▶ **Prompt**
The expected answer is the set of lines in the data below between the line holding "4. Close-all-windows action" and the line holding "The Wikipedia pages", inclusive, written out exactly.

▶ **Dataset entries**
────────────────────

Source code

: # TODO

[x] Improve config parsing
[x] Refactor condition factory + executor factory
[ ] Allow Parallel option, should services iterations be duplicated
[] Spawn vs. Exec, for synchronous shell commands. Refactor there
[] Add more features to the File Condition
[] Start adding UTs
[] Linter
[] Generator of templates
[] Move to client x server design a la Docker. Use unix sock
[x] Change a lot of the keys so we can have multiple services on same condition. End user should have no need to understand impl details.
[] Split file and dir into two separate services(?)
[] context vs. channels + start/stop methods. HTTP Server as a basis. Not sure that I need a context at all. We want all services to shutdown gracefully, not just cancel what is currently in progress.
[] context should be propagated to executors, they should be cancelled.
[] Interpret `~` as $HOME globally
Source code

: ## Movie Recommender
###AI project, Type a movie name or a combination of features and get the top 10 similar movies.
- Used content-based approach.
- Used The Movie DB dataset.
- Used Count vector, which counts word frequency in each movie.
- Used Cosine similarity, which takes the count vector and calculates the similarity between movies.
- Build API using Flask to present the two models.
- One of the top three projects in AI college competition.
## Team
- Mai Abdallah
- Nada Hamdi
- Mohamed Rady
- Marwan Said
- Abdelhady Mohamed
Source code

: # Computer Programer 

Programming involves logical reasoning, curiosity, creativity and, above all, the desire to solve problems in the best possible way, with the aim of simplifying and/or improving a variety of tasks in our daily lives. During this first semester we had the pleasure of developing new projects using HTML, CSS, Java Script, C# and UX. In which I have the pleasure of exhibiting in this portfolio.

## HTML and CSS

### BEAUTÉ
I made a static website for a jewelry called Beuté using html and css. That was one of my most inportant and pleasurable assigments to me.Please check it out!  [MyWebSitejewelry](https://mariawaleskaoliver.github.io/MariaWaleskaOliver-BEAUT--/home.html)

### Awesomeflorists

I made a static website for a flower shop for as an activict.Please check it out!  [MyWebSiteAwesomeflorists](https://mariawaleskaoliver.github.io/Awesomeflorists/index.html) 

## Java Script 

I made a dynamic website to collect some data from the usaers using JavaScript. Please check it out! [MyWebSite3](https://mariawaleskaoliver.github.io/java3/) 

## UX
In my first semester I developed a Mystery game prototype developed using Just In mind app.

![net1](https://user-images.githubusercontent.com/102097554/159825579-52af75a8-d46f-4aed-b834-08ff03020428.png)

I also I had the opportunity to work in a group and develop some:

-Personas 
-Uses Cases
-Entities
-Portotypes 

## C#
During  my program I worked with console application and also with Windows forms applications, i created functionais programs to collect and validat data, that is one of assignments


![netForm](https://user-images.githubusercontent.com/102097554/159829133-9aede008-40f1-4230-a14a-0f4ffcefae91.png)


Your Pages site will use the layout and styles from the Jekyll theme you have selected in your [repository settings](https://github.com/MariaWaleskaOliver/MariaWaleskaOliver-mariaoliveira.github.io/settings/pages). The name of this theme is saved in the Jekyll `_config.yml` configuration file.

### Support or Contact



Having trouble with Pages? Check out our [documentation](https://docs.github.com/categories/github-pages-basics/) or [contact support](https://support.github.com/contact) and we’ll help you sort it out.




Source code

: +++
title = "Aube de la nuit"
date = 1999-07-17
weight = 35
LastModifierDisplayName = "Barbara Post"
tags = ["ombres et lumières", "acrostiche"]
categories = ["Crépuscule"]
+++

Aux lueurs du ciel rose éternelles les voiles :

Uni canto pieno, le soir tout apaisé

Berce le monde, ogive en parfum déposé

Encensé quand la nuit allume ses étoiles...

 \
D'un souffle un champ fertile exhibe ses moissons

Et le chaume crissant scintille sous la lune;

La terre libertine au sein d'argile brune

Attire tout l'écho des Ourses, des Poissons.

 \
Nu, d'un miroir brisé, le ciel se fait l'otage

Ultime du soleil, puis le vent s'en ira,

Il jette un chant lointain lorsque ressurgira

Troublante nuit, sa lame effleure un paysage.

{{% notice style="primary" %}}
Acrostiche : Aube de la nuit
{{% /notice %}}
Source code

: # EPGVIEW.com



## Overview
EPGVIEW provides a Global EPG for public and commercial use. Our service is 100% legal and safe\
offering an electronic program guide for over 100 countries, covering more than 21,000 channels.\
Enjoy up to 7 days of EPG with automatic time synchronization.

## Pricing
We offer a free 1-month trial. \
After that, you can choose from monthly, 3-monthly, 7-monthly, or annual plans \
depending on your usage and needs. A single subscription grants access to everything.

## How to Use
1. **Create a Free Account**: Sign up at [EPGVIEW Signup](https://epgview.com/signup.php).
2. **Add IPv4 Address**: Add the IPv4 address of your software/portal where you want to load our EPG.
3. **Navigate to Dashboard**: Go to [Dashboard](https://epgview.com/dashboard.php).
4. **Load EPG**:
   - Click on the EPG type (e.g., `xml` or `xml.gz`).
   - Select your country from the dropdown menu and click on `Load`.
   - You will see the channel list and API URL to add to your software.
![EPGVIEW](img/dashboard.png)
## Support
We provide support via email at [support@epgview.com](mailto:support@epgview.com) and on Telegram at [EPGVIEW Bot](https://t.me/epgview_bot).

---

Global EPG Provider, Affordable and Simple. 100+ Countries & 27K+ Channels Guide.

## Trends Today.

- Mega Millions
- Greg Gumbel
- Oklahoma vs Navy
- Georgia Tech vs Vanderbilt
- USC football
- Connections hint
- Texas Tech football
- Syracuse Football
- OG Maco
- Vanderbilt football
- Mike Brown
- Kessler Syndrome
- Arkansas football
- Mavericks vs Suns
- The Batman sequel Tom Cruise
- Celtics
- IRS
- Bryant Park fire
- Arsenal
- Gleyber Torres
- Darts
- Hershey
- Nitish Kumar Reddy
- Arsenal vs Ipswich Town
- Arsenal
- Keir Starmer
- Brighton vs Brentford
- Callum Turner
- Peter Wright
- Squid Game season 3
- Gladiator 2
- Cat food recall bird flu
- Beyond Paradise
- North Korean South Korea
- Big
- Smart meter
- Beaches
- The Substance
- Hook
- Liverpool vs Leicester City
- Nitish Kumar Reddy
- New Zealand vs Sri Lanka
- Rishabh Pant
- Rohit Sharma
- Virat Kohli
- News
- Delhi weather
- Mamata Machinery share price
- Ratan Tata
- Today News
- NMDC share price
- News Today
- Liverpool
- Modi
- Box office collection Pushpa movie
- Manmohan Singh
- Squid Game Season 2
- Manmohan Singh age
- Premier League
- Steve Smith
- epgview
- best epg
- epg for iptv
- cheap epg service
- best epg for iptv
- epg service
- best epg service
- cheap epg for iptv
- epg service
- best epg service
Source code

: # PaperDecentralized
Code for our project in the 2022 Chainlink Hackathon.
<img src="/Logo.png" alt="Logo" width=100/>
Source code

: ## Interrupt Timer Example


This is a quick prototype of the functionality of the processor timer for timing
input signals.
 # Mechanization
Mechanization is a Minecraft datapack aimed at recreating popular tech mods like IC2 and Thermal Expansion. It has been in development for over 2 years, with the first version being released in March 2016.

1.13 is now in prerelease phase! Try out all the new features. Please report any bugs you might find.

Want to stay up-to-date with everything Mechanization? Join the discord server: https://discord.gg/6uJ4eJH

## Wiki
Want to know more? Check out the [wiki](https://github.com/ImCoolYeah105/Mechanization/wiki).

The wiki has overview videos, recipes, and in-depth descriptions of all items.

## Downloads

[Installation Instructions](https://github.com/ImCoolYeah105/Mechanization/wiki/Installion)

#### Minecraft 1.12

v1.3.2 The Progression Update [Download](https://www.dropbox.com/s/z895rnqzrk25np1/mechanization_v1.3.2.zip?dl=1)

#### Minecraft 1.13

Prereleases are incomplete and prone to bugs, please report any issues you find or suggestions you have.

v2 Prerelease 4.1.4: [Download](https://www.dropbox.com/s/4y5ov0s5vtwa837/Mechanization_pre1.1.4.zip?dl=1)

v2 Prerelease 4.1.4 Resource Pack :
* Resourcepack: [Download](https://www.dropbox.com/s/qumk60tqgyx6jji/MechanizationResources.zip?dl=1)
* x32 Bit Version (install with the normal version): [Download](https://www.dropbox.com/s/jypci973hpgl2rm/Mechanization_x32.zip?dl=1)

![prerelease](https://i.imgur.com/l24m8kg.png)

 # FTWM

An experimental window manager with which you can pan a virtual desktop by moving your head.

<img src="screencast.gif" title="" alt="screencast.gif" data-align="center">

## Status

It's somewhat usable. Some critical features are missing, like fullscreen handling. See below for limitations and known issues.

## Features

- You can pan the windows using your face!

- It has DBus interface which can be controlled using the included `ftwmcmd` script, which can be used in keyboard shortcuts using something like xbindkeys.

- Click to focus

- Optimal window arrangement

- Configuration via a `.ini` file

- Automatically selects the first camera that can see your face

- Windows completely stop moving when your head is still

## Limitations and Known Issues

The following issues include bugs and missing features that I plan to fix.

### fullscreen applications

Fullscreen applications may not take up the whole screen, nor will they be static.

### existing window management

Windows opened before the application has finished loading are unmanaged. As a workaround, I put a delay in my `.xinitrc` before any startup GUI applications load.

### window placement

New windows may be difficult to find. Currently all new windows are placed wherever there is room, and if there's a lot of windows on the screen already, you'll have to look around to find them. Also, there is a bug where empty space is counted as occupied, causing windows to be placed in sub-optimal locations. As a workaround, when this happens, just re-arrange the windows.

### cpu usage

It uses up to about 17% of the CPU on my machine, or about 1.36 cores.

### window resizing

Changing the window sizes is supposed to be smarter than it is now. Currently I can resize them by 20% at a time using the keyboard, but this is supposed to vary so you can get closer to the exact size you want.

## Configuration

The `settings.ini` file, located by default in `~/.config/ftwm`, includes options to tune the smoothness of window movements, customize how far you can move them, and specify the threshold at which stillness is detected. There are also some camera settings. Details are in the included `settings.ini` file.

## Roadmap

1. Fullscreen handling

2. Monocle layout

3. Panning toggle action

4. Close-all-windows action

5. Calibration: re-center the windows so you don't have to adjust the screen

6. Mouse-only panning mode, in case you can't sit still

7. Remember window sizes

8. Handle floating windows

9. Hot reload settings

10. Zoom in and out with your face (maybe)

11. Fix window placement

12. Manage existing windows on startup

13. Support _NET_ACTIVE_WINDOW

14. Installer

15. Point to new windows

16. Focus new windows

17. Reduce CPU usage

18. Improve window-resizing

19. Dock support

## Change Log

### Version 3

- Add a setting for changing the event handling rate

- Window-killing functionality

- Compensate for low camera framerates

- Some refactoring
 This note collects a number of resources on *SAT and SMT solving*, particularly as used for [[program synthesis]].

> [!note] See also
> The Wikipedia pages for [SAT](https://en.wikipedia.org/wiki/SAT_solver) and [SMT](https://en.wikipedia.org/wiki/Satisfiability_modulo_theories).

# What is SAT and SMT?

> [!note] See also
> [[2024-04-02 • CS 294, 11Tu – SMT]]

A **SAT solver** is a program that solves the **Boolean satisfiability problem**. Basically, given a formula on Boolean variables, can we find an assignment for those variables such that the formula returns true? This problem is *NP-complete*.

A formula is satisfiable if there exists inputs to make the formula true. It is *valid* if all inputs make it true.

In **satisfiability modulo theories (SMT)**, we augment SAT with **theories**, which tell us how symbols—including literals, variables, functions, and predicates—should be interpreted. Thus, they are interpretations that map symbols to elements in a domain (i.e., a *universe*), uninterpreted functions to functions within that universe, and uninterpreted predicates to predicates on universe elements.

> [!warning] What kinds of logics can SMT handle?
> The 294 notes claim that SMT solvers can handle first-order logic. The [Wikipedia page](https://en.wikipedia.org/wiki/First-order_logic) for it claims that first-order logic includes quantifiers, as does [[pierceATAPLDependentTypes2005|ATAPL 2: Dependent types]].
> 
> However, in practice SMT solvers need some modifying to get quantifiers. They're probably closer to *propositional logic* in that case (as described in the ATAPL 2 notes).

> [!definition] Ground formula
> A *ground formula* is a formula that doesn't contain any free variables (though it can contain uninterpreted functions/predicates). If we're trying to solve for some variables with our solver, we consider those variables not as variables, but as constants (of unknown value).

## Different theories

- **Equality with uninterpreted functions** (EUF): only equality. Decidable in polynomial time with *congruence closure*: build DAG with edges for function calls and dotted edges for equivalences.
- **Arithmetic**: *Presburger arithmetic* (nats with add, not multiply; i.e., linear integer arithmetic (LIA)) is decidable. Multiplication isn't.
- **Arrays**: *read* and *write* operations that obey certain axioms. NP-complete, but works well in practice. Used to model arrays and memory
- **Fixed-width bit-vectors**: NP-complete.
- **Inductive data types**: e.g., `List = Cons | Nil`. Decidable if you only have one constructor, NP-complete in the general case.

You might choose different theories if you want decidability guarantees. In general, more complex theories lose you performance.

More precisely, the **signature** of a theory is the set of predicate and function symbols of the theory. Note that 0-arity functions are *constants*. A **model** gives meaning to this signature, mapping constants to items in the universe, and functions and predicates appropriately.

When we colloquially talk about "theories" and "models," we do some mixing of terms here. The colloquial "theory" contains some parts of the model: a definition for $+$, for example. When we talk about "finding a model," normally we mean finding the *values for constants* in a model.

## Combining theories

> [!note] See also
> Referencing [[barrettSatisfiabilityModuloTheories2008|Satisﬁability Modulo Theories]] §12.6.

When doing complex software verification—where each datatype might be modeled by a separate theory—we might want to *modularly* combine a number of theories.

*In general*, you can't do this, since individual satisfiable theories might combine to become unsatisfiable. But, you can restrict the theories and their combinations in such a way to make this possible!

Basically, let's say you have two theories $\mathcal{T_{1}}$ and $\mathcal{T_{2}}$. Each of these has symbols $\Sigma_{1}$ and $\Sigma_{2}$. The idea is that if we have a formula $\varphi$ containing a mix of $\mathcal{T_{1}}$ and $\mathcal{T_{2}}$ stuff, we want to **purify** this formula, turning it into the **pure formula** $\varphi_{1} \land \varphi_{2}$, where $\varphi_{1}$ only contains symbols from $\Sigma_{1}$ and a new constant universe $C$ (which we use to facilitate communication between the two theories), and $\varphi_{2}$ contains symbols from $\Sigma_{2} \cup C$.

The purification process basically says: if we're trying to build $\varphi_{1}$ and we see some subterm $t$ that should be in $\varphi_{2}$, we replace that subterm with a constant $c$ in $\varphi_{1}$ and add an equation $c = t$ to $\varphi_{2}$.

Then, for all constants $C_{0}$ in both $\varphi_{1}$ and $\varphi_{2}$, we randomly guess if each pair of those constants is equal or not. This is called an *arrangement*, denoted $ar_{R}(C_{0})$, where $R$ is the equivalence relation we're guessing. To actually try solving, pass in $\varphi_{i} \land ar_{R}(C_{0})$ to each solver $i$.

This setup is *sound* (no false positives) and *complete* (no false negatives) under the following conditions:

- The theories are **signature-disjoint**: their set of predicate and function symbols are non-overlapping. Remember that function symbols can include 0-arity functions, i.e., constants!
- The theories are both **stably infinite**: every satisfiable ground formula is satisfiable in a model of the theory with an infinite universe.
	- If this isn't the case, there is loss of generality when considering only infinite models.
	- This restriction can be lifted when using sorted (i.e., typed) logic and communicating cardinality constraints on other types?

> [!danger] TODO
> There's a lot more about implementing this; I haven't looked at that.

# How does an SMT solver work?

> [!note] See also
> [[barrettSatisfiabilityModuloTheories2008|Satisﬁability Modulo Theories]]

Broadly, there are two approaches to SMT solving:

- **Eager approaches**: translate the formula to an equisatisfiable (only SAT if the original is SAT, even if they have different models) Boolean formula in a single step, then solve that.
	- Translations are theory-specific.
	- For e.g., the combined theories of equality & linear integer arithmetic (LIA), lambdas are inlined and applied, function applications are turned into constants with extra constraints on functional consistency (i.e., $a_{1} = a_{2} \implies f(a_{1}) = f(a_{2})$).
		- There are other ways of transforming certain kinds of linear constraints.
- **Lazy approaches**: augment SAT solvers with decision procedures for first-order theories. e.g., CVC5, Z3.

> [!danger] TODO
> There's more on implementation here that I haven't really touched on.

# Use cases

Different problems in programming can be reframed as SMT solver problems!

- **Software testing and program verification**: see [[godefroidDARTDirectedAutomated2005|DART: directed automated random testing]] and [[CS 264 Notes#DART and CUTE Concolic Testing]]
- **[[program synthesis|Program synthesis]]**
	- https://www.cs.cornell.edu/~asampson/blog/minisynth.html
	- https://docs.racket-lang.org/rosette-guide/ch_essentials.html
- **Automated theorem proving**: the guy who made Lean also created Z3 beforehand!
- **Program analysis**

────────────────────

▶ **Completed task**
4. Close-all-windows action

5. Calibration: re-center the windows so you don't have to adjust the screen

6. Mouse-only panning mode, in case you can't sit still

7. Remember window sizes

8. Handle floating windows

9. Hot reload settings

10. Zoom in and out with your face (maybe)

11. Fix window placement

12. Manage existing windows on startup

13. Support _NET_ACTIVE_WINDOW

14. Installer

15. Point to new windows

16. Focus new windows

17. Reduce CPU usage

18. Improve window-resizing

19. Dock support

## Change Log

### Version 3

- Add a setting for changing the event handling rate

- Window-killing functionality

- Compensate for low camera framerates

- Some refactoring
 This note collects a number of resources on *SAT and SMT solving*, particularly as used for [[program synthesis]].

> [!note] See also
> The Wikipedia pages for [SAT](https://en.wikipedia.org/wiki/SAT_solver) and [SMT](https://en.wikipedia.org/wiki/Satisfiability_modulo_theories).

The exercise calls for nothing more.